• _Directions_: Scan the entries below for the word "tasks". Copy out every line in which it occurs.

• _Saved data entries_:
-------

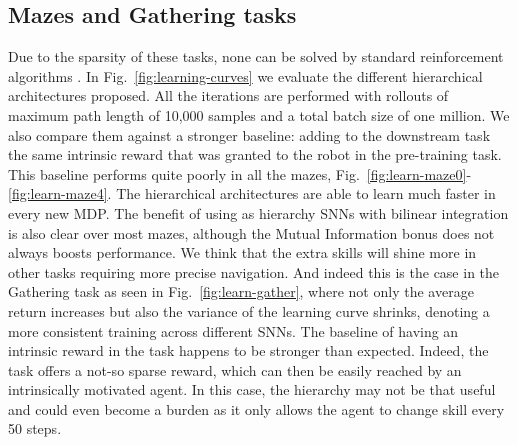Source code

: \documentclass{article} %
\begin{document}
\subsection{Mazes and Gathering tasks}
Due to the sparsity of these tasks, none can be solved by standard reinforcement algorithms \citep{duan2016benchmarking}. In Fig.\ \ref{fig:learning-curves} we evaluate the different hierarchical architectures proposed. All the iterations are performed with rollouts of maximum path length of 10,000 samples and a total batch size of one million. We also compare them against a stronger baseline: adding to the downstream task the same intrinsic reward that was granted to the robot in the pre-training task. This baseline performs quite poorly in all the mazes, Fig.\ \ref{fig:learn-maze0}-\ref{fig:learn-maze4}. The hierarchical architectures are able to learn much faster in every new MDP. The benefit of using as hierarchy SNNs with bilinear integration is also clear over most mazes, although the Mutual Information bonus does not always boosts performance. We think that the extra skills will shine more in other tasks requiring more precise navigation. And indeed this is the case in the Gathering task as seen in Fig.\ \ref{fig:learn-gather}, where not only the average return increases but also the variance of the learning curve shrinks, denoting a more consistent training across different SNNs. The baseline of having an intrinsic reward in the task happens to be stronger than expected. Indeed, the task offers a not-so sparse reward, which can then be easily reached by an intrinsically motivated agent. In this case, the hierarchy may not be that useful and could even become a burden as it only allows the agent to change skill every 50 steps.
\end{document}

-------

• _Answer space_:
\subsection{Mazes and Gathering tasks}
Due to the sparsity of these tasks, none can be solved by standard reinforcement algorithms \citep{duan2016benchmarking}. In Fig.\ \ref{fig:learning-curves} we evaluate the different hierarchical architectures proposed. All the iterations are performed with rollouts of maximum path length of 10,000 samples and a total batch size of one million. We also compare them against a stronger baseline: adding to the downstream task the same intrinsic reward that was granted to the robot in the pre-training task. This baseline performs quite poorly in all the mazes, Fig.\ \ref{fig:learn-maze0}-\ref{fig:learn-maze4}. The hierarchical architectures are able to learn much faster in every new MDP. The benefit of using as hierarchy SNNs with bilinear integration is also clear over most mazes, although the Mutual Information bonus does not always boosts performance. We think that the extra skills will shine more in other tasks requiring more precise navigation. And indeed this is the case in the Gathering task as seen in Fig.\ \ref{fig:learn-gather}, where not only the average return increases but also the variance of the learning curve shrinks, denoting a more consistent training across different SNNs. The baseline of having an intrinsic reward in the task happens to be stronger than expected. Indeed, the task offers a not-so sparse reward, which can then be easily reached by an intrinsically motivated agent. In this case, the hierarchy may not be that useful and could even become a burden as it only allows the agent to change skill every 50 steps.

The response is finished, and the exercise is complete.